** Work instructions **
Keep every line in which "Натисканням" occurs and drop the rest of the data.

___ Input data ___

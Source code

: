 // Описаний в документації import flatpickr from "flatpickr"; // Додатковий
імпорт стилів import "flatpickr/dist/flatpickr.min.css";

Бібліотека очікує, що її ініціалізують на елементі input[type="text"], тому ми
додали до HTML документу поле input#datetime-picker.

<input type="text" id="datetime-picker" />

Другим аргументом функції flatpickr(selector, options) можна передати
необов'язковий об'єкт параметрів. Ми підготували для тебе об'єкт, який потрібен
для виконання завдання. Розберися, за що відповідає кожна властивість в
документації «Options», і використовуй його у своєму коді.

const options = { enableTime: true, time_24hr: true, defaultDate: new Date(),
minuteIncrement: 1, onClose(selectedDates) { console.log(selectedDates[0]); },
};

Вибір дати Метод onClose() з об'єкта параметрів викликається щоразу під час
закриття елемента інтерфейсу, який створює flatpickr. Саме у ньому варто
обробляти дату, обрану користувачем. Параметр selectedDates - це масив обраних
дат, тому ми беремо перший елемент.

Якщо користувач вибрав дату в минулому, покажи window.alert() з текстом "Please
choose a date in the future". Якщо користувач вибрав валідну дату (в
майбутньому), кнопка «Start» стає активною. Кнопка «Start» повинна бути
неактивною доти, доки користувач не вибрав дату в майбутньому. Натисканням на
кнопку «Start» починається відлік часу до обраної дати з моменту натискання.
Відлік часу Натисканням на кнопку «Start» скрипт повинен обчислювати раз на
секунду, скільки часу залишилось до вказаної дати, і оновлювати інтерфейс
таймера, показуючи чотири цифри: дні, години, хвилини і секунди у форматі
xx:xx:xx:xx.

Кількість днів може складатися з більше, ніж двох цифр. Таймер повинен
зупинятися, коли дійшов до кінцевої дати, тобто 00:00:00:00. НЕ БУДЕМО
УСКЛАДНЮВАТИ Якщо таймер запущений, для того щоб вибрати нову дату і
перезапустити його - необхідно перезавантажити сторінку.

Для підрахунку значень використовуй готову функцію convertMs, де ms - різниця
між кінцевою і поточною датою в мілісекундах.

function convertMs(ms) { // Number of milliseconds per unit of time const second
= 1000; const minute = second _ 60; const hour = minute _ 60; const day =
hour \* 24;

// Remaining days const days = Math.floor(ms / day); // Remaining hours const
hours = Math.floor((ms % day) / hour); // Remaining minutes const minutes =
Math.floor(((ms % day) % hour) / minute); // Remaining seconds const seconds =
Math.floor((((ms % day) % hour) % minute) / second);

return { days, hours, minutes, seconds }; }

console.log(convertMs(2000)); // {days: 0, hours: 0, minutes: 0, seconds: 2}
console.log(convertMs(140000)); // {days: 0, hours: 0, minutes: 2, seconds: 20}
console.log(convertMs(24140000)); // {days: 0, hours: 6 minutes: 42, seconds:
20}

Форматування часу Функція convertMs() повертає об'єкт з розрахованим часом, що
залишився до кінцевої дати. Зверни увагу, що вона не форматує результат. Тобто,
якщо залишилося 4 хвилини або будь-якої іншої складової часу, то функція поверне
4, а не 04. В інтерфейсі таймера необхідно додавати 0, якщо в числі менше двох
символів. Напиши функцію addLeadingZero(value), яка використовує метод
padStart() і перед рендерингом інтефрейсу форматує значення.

___
___ Input data ___

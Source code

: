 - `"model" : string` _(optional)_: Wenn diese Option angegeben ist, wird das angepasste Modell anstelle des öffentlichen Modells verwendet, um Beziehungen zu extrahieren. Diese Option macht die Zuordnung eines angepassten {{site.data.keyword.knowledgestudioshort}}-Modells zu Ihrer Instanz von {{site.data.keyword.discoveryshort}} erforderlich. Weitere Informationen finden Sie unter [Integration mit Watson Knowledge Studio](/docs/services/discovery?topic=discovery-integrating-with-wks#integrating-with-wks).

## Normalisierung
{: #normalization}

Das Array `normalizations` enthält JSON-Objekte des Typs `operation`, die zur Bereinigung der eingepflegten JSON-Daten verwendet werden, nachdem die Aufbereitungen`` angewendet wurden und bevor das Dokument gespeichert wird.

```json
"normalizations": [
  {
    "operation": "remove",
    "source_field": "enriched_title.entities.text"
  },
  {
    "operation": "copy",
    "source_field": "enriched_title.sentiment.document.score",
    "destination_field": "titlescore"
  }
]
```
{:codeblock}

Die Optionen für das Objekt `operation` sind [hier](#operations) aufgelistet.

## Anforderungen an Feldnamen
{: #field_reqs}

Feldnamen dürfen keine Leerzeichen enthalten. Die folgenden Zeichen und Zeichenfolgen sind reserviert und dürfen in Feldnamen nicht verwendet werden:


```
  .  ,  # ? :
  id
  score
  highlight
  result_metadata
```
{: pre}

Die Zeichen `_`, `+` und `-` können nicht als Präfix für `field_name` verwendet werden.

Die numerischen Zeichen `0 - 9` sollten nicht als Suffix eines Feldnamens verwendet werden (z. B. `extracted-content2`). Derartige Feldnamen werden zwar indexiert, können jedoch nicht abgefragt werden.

___

** Output below **
неактивною доти, доки користувач не вибрав дату в майбутньому. Натисканням на
Відлік часу Натисканням на кнопку «Start» скрипт повинен обчислювати раз на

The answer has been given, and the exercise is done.